Thursday, April 30, 2009

Literature

The Harlem renaissance was a defining moment in African American literature due to a surge in the creative activity among black writers Through this movement African American writers exalted the heritage of African Americans. This provided a renewed platform to tell their stories and culture re-defining African American literature. The movement gained force when Charles S. Johnson encouraged aspiring writers to move to New York to create a stock pile of creativity that would spill out of New York and become a significant cultural phenomenon. The writers of this time not only inspired cultural creativity but they created some of the most eloquent soul wrenching literature ever created. Writers of the Harlem renaissance included:

Countee Cullen (1903-1946) He was a poet, anthologist, novelist, translator, children's writer, and playwright. He was also something of a mystery. He was born 30 March 1903, but it has been difficult for scholars to place exactly where he was born, with whom he spent the very earliest years of his childhood, and where he spent them. Cullen won more major literary prizes than any other black writer of the 1920s. He was a true crossover artist. He was a black man with considerable academic training who could, in effect, write "white" verse-ballads, sonnets, quatrains, and the like--much in the manner of Keats and the British Romantics, with a racial undertone and genuine skill. http://afroamhistory.about.com/od/counteecullen/p/bio_cullen_c.htm




Langston Hughes (1902-1967) One of Hughes' finest essays appeared in the Nation in 1926, entitled The Negro Artist and the Racial Mountain. It spoke of Black writers and poets, "who would surrender racial pride in the name of a false integration," where a talented black writer would prefer to be considered a poet, not a black poet, which to Hughes meant he subconsciously wanted to write like a white poet.
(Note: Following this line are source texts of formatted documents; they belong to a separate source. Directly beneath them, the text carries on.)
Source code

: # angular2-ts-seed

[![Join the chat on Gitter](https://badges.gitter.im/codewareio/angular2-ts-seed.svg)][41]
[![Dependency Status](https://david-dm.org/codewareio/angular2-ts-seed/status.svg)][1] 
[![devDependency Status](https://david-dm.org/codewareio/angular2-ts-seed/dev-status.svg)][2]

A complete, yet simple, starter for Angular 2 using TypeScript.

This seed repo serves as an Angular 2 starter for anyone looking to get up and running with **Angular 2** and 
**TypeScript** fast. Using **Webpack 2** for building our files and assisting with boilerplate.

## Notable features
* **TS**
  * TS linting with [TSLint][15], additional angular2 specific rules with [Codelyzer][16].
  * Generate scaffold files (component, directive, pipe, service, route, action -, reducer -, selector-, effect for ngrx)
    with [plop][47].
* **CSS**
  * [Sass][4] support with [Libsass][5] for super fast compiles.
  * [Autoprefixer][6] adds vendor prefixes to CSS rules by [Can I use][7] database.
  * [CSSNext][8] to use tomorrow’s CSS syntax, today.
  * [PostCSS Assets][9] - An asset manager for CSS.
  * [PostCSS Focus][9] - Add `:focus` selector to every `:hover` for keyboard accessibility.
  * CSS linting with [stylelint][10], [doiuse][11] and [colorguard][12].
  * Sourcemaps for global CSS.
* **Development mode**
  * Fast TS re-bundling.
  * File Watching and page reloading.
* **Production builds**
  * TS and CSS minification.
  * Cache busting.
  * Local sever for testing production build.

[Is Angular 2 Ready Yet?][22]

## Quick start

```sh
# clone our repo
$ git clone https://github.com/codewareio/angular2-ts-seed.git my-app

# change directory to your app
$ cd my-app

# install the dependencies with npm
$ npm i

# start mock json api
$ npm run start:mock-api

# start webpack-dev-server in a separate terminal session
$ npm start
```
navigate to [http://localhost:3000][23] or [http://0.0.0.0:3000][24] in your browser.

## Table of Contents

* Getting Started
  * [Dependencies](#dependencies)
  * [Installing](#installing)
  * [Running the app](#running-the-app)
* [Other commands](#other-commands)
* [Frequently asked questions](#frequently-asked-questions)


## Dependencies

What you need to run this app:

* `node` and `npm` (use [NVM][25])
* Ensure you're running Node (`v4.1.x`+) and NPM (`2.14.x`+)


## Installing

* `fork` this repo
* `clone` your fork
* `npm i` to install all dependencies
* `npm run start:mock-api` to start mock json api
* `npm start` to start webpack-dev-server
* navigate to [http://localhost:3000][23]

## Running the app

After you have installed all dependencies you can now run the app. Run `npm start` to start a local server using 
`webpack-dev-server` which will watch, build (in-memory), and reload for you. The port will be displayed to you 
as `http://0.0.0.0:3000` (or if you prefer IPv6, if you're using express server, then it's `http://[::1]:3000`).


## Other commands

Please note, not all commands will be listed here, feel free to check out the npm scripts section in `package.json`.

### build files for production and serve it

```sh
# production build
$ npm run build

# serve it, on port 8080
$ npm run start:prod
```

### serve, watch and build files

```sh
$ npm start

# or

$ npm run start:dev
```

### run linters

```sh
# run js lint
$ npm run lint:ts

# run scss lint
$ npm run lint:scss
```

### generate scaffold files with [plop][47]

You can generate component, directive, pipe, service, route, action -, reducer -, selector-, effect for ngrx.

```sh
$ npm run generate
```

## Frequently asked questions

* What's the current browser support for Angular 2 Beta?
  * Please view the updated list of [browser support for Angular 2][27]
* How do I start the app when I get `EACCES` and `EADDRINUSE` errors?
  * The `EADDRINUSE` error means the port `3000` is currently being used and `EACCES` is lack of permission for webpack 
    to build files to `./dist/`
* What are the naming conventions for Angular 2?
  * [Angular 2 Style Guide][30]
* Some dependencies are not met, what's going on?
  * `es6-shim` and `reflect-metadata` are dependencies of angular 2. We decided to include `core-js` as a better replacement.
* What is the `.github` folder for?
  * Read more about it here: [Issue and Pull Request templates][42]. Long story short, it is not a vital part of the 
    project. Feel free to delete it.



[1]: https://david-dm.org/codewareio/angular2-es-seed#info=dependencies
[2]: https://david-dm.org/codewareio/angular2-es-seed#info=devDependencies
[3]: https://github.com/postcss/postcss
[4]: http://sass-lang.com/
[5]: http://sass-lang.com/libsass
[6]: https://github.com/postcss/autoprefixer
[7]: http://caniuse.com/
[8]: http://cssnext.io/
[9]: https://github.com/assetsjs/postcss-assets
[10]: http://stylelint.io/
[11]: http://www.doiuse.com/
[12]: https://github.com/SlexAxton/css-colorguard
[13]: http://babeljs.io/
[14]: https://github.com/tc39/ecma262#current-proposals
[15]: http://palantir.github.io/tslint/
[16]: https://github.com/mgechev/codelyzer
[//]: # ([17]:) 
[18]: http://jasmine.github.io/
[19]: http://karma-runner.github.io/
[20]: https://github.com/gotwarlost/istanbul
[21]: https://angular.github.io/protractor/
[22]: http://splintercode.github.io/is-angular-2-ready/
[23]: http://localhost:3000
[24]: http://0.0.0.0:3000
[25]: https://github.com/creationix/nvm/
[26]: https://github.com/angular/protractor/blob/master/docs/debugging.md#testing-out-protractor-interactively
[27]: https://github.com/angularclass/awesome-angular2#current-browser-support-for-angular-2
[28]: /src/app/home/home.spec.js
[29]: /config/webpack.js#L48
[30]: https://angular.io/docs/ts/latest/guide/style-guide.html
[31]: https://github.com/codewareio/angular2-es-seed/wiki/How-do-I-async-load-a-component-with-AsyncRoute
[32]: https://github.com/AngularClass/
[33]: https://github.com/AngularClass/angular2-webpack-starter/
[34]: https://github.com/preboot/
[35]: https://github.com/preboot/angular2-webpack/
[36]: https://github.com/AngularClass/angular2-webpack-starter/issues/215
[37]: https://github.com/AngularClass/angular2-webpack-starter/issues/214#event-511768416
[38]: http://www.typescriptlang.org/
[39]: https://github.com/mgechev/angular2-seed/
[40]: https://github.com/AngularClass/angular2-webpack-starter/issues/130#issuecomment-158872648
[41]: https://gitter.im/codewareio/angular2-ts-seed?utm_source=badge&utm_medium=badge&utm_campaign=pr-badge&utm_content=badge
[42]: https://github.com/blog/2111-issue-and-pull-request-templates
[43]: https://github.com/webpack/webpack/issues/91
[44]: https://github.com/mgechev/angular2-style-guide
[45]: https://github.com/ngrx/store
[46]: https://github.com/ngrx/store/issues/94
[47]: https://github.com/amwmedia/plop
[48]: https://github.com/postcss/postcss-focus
Hughes argued, "No great poet has ever been afraid of being himself." In the forty-odd years between his first book in 1926 and his death he devoted his life to writing and lecturing.
http://www.redhotjazz.com/hughes.html




Zora Neale Hurston (1889-1948) Appearing at the height of the Harlem Renaissance during the 1930s, Zora Neale Hurston was the preeminent black woman writer in the United States. She worked with Langston Hughes and was a fierce rival of Richard Wright. Her stories appeared in major magazines, she was consulted on Hollywood screenplays, she penned four novels, an autobiography, countless essays, and two books on black mythology. Yet by the late 1950s, Hurston was living in obscurity, working as a maid in a Florida hotel. She died in 1960 in a Welfare home, was buried in an unmarked grave, and quickly faded from literary consciousness until 1975 when Alice Walker almost single-handedly revived interest in her work. Their Eyes Were Watching God is generally considered to be Hurston's most powerful novel that was adapted for a television movie of the same name starring Halle Berry and produced by Oprah Winfrey in 2005. http://www.zoranealehurston.com/


James Weldon Johnson (1871-1938) He was a songwriter, poet, novelist, journalist, critic, and autobiographer. James Weldon Johnson, much like his contemporary W. E. B. Du Bois, was a man who bridged several historical and literary trends. Over the course of his sixty-seven years, Johnson was the first African American admitted to the Florida bar since the end of Reconstruction; the co-composer of 'Lift Every Voice and Sing,' the song that would later become known as the negro national anthem; field secretary in the NAACP; journalist; publisher; diplomat; educator; translator; librettist; anthologist; and English professor; in addition to being a well-known poet and novelist and one of the prime movers of the Harlem Renaissance. http://www.english.illinois.edu/Maps/poets/g_l/johnson/life.htm


Claude McKay (1890-1948) A poet, novelist, and journalist, was born Festus Claudius McKay in Sunny Ville, Clarendon Parish, Jamaica. Booker T. Washington heard reports of McKay’s creative exploits and invited McKay to enroll at Tuskegee Institute in Alabama. In the state of Alabama he, for the first time had to deal with the reality of American racism. This encounter with racism would form the basis for much of his subsequent writing.